Here are a few things I am sure Bush won't mention during his speech tonight.

Worried CIA Officers Buy Legal Insurance

CIA counterterrorism officers have signed up in growing numbers for a government-reimbursed, private insurance plan that would pay their civil judgments and legal expenses if they are sued or charged with criminal wrongdoing, according to current and former intelligence officials and others with knowledge of the program.

The new enrollments reflect heightened anxiety at the CIA that officers may be vulnerable to accusations they were involved in abuse, torture, human rights violations and other misconduct, including wrongdoing related to the Sept. 11, 2001, attacks. They worry that they will not have Justice Department representation in court or congressional inquiries, the officials said.

Rice stands by claims of Al-Qaeda-Saddam links

US Secretary of State Condoleezza Rice insisted that Al-Qaeda operatives in Iraq were developing weapons of mass destruction prior to the ousting of Saddam Hussein.

Rice, giving a series of interviews ahead of the fifth anniversary of the September 11 Al-Qaeda attacks on the United States, brushed aside a recently released US intelligence report saying there was no evidence Saddam's regime was helping Al-Qaeda obtain such arms.

"There were ties between Iraq and Al-Qaeda," she said on Fox News Sunday.

Bin Laden Trail 'Stone Cold'

The clandestine U.S. commandos whose job is to capture or kill Osama bin Laden have not received a credible lead in more than two years.

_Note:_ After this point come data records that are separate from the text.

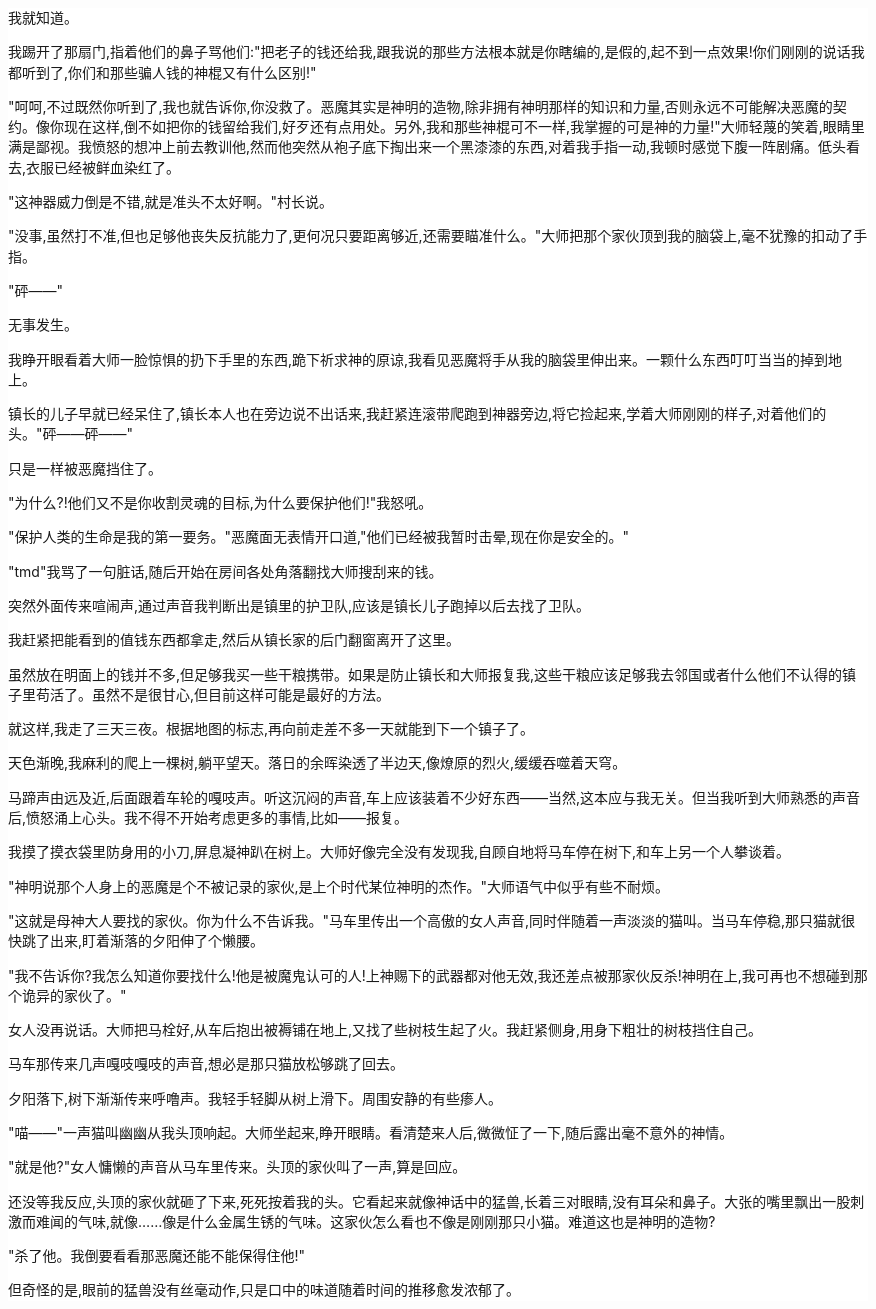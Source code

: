 我就知道。

我踢开了那扇门,指着他们的鼻子骂他们:"把老子的钱还给我,跟我说的那些方法根本就是你瞎编的,是假的,起不到一点效果!你们刚刚的说话我都听到了,你们和那些骗人钱的神棍又有什么区别!"

"呵呵,不过既然你听到了,我也就告诉你,你没救了。恶魔其实是神明的造物,除非拥有神明那样的知识和力量,否则永远不可能解决恶魔的契约。像你现在这样,倒不如把你的钱留给我们,好歹还有点用处。另外,我和那些神棍可不一样,我掌握的可是神的力量!"大师轻蔑的笑着,眼睛里满是鄙视。我愤怒的想冲上前去教训他,然而他突然从袍子底下掏出来一个黑漆漆的东西,对着我手指一动,我顿时感觉下腹一阵剧痛。低头看去,衣服已经被鲜血染红了。

"这神器威力倒是不错,就是准头不太好啊。"村长说。

"没事,虽然打不准,但也足够他丧失反抗能力了,更何况只要距离够近,还需要瞄准什么。"大师把那个家伙顶到我的脑袋上,毫不犹豫的扣动了手指。

"砰——"

无事发生。

我睁开眼看着大师一脸惊惧的扔下手里的东西,跪下祈求神的原谅,我看见恶魔将手从我的脑袋里伸出来。一颗什么东西叮叮当当的掉到地上。

镇长的儿子早就已经呆住了,镇长本人也在旁边说不出话来,我赶紧连滚带爬跑到神器旁边,将它捡起来,学着大师刚刚的样子,对着他们的头。"砰——砰——"

只是一样被恶魔挡住了。

"为什么?!他们又不是你收割灵魂的目标,为什么要保护他们!"我怒吼。

"保护人类的生命是我的第一要务。"恶魔面无表情开口道,"他们已经被我暂时击晕,现在你是安全的。"

"tmd"我骂了一句脏话,随后开始在房间各处角落翻找大师搜刮来的钱。

突然外面传来喧闹声,通过声音我判断出是镇里的护卫队,应该是镇长儿子跑掉以后去找了卫队。

我赶紧把能看到的值钱东西都拿走,然后从镇长家的后门翻窗离开了这里。

虽然放在明面上的钱并不多,但足够我买一些干粮携带。如果是防止镇长和大师报复我,这些干粮应该足够我去邻国或者什么他们不认得的镇子里苟活了。虽然不是很甘心,但目前这样可能是最好的方法。

就这样,我走了三天三夜。根据地图的标志,再向前走差不多一天就能到下一个镇子了。

天色渐晚,我麻利的爬上一棵树,躺平望天。落日的余晖染透了半边天,像燎原的烈火,缓缓吞噬着天穹。

马蹄声由远及近,后面跟着车轮的嘎吱声。听这沉闷的声音,车上应该装着不少好东西——当然,这本应与我无关。但当我听到大师熟悉的声音后,愤怒涌上心头。我不得不开始考虑更多的事情,比如——报复。

我摸了摸衣袋里防身用的小刀,屏息凝神趴在树上。大师好像完全没有发现我,自顾自地将马车停在树下,和车上另一个人攀谈着。

"神明说那个人身上的恶魔是个不被记录的家伙,是上个时代某位神明的杰作。"大师语气中似乎有些不耐烦。

"这就是母神大人要找的家伙。你为什么不告诉我。"马车里传出一个高傲的女人声音,同时伴随着一声淡淡的猫叫。当马车停稳,那只猫就很快跳了出来,盯着渐落的夕阳伸了个懒腰。

"我不告诉你?我怎么知道你要找什么!他是被魔鬼认可的人!上神赐下的武器都对他无效,我还差点被那家伙反杀!神明在上,我可再也不想碰到那个诡异的家伙了。"

女人没再说话。大师把马栓好,从车后抱出被褥铺在地上,又找了些树枝生起了火。我赶紧侧身,用身下粗壮的树枝挡住自己。

马车那传来几声嘎吱嘎吱的声音,想必是那只猫放松够跳了回去。

夕阳落下,树下渐渐传来呼噜声。我轻手轻脚从树上滑下。周围安静的有些瘆人。

"喵——"一声猫叫幽幽从我头顶响起。大师坐起来,睁开眼睛。看清楚来人后,微微怔了一下,随后露出毫不意外的神情。

"就是他?"女人慵懒的声音从马车里传来。头顶的家伙叫了一声,算是回应。

还没等我反应,头顶的家伙就砸了下来,死死按着我的头。它看起来就像神话中的猛兽,长着三对眼睛,没有耳朵和鼻子。大张的嘴里飘出一股刺激而难闻的气味,就像……像是什么金属生锈的气味。这家伙怎么看也不像是刚刚那只小猫。难道这也是神明的造物?

"杀了他。我倒要看看那恶魔还能不能保得住他!"

但奇怪的是,眼前的猛兽没有丝毫动作,只是口中的味道随着时间的推移愈发浓郁了。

Nothing from the vast U.S. intelligence world -- no tips from informants, no snippets from electronic intercepts, no points on any satellite image -- has led them anywhere near the al-Qaeda leader, according to U.S. and Pakistani officials.

"The handful of assets we have have given us nothing close to real-time intelligence" that could have led to his capture, said one counterterrorism official, who said the trail, despite the most extensive manhunt in U.S. history, has gone "stone cold."

Merkel criticizes U.S. over CIA prisons

German Chancellor Angela Merkel, who has sought to bolster ties with the United States since she took office, rebuked Washington on Saturday for sanctioning secret CIA prisons used to interrogate terror suspects.

"The use of such prisons is not compatible with my understanding of the rule of law," Merkel said in Berlin

Instead we will get the usual rosy picture painted for us of how everything is going great and we are doing a "heckuva job". On the anniversary of September 11, shouldn't Americans be entitled to hearing the truth from their President and not a bunch of political spin?